- What you are asked to do
Give the data below again exactly as written, but without the pictures.

[Opening Data for this task section]

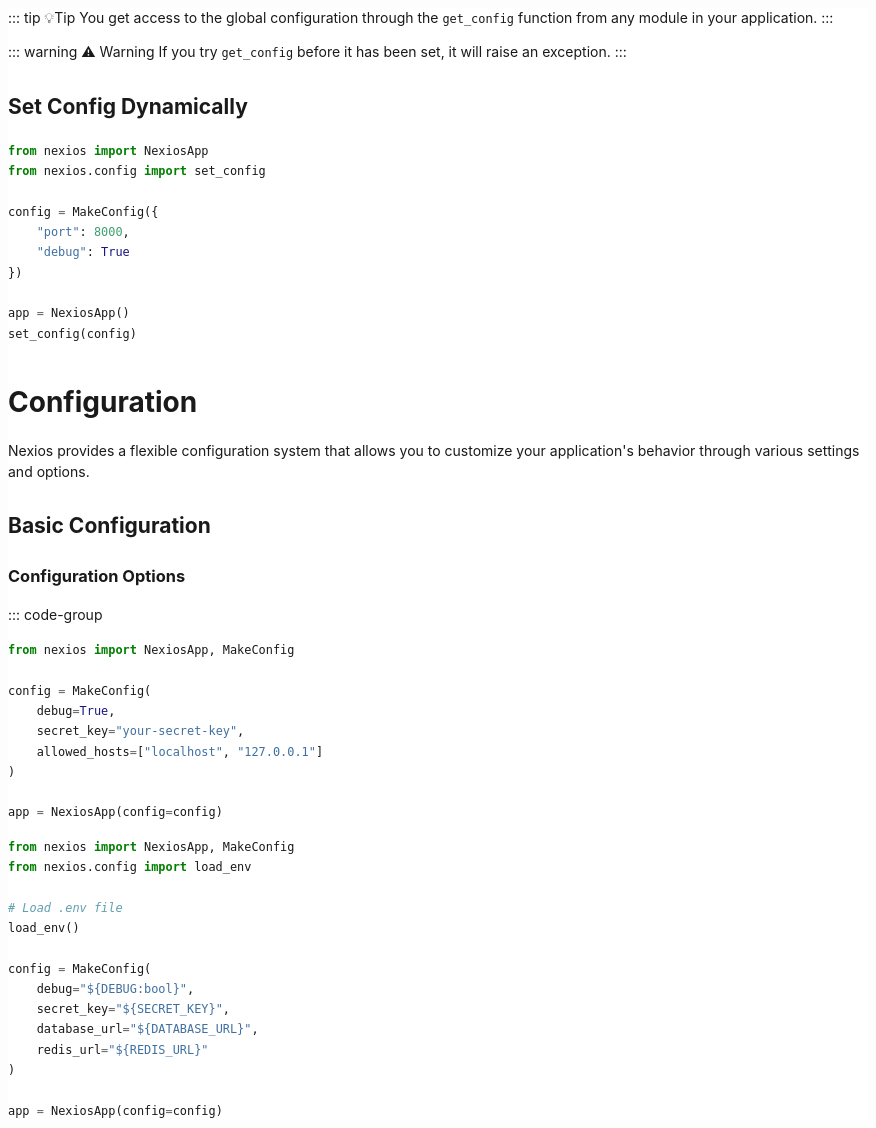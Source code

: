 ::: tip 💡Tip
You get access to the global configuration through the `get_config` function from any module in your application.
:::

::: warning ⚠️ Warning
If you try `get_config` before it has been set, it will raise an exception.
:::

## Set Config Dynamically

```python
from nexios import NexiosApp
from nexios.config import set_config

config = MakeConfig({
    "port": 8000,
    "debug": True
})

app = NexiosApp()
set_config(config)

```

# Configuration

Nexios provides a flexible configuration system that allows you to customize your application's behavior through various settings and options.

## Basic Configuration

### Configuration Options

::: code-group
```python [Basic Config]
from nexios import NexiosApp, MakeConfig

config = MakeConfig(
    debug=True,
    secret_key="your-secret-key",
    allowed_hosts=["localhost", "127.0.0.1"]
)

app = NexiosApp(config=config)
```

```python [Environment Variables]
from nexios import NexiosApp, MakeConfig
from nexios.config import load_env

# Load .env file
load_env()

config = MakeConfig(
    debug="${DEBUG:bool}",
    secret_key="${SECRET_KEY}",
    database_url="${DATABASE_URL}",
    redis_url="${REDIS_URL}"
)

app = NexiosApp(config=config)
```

[Closing Data for this task section]

- Response area
Source code

: ::: tip 💡Tip
You get access to the global configuration through the `get_config` function from any module in your application.
:::

::: warning ⚠️ Warning
If you try `get_config` before it has been set, it will raise an exception.
:::

## Set Config Dynamically

```python
from nexios import NexiosApp
from nexios.config import set_config

config = MakeConfig({
    "port": 8000,
    "debug": True
})

app = NexiosApp()
set_config(config)

```

# Configuration

Nexios provides a flexible configuration system that allows you to customize your application's behavior through various settings and options.

## Basic Configuration

### Configuration Options

::: code-group
```python [Basic Config]
from nexios import NexiosApp, MakeConfig

config = MakeConfig(
    debug=True,
    secret_key="your-secret-key",
    allowed_hosts=["localhost", "127.0.0.1"]
)

app = NexiosApp(config=config)
```

```python [Environment Variables]
from nexios import NexiosApp, MakeConfig
from nexios.config import load_env

# Load .env file
load_env()

config = MakeConfig(
    debug="${DEBUG:bool}",
    secret_key="${SECRET_KEY}",
    database_url="${DATABASE_URL}",
    redis_url="${REDIS_URL}"
)

app = NexiosApp(config=config)
```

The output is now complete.